Lessons Learned at Rinkside

A fan recounts the controlled frenzy of a pro-hockey playoff game - and offers pointers

THERE'S nothing leisurely about a National Hockey League playoff game.

Imagine watching a crucial last out in the World Series: All the tension and excitement of an entire game is played out in a final moment. Now multiply the intensity of that moment by 60 and you have the controlled frenzy of professional ice hockey.

Starting with the puck dropping, a referee fleeing for his life, and a flurry of slapping sticks, a game often ends with a pile of elated players at one end and the opposing goalie sunk to his knees at the other, dejected at having let the winning goal slip by. It's nonstop action of 80-plus-miles-per-hour slap shots thwacking into the goalies' pads and players slamming into the boards.

You have to wonder why they bother having an arena announcer, as he is inaudible. Notably missing is the thrilling ``Shoots ... Scores!'' that resounds from radios and TV sets, but also absent are commercials that break up the action.

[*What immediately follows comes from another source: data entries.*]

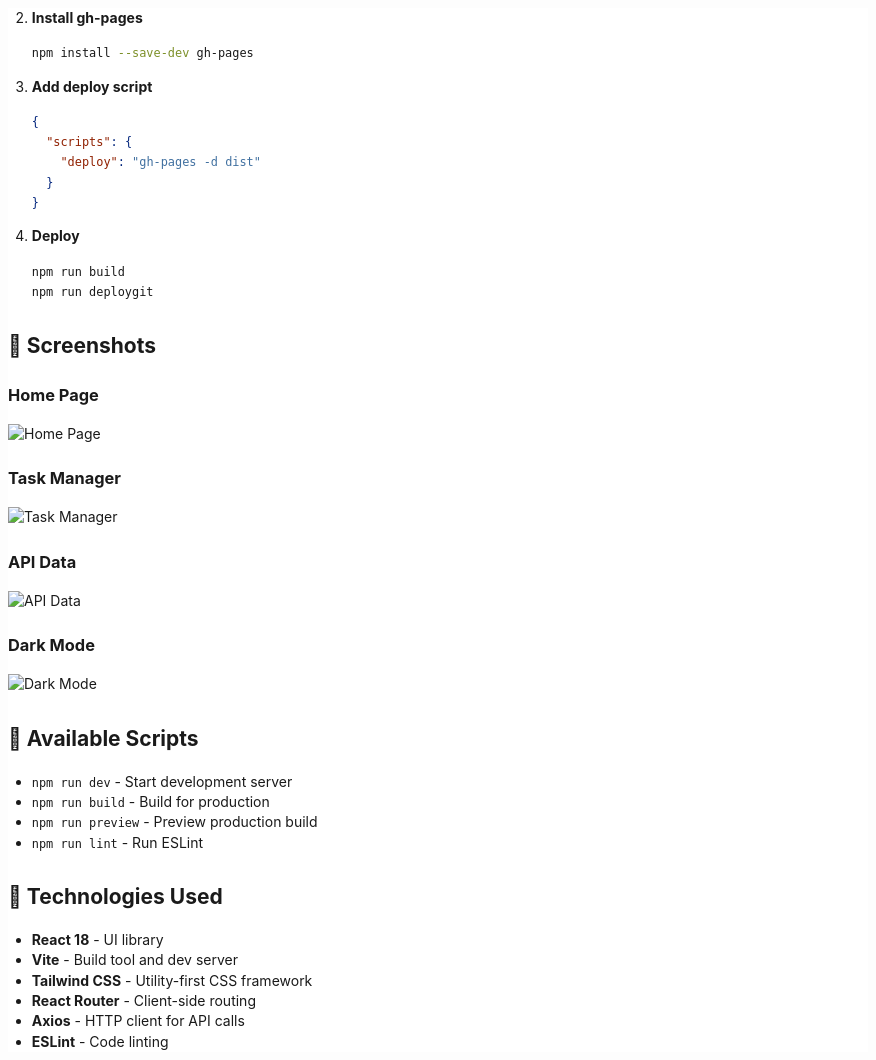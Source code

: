 2. **Install gh-pages**
   ```bash
   npm install --save-dev gh-pages
   ```

3. **Add deploy script**
   ```json
   {
     "scripts": {
       "deploy": "gh-pages -d dist"
     }
   }
   ```

4. **Deploy**
   ```bash
   npm run build
   npm run deploygit 
   ```

## 📱 Screenshots

### Home Page
![Home Page](screenshots/home.png)

### Task Manager
![Task Manager](screenshots/tasks.png)

### API Data
![API Data](screenshots/api.png)

### Dark Mode
![Dark Mode](screenshots/dark-mode.png)

## 🧪 Available Scripts

- `npm run dev` - Start development server
- `npm run build` - Build for production
- `npm run preview` - Preview production build
- `npm run lint` - Run ESLint

## 🔧 Technologies Used

- **React 18** - UI library
- **Vite** - Build tool and dev server
- **Tailwind CSS** - Utility-first CSS framework
- **React Router** - Client-side routing
- **Axios** - HTTP client for API calls
- **ESLint** - Code linting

Unlike baseball, where the crowd usually leaps to its feet only for ``the wave'' and foul balls, hockey fans spend half the game standing, and they break out in a roar each time the puck comes to their end. Any shot can mean the game, and this night the final shot is a New Jersey sudden-death overtime goal. Disappointed, I made my way home with some important lessons:

* Don't think about how you got up at 8 a.m. on a Saturday to wait in line to get tickets. If your team lost, just think of how much fun your $44 balcony seat brought you. (This does not apply if your team won: Then the three hours you spent in line was the best investment you've made in months.)

* Do know which end of the rink the home-team goalie will spend the most time - and get tickets for the other end. It will cut down on your nail-biting and fist-clenching, as you'll only have to watch your team defend its net up close for a third of the game.

The anguish of seeing a puck dribble over the line is quickly dissipated by the sight of a rushing charge of players coming toward you to get the goal back - as opposed to your being left alone with a beaten goalie. If the opposite end of the rink isn't far enough away, you can bring along a portable TV, so you can immediately switch channels to mentally escape.

* Find someone around you to bond with. This person is very handy for high-fiving when great plays are made, palm-slapping when goals are scored, and theorizing with about the course of events between periods.

* Don't wear anything that you really care about. The concessions do a booming business, and when people get excited, food usually goes flying. It's amazing how beverages become airborne when a three-inch piece of vulcanized rubber slips into a net.

* Realize that if the game goes into overtime, the referees become mere obstacles on the ice. No penalties are called no matter how severe the infraction - or at least it seems that way.

* Don't plan on talking to anyone for days after the game, except to the ticket lady the next morning as you lay claim to those same balcony seats for the next home game.

* Plan on screaming the entire game. But remember, no matter how much you cheer, clap, shout, and wish the puck into the other team's goal, when that final buzzer sounds and you've lost, you can only file quietly out of the building, muttering to yourself along with 14,000 other fans.

If you are a hockey fanatic, you might spend the rest of your trip home as I did: pondering how early I'd have to get up to get tickets to the next game, figuring when I could wash my faithful hockey jersey, and trying to recover my voice. * At press time, the Boston Bruins were trailing in the best-of-seven series with the New Jersey Devils, 3 games to 2.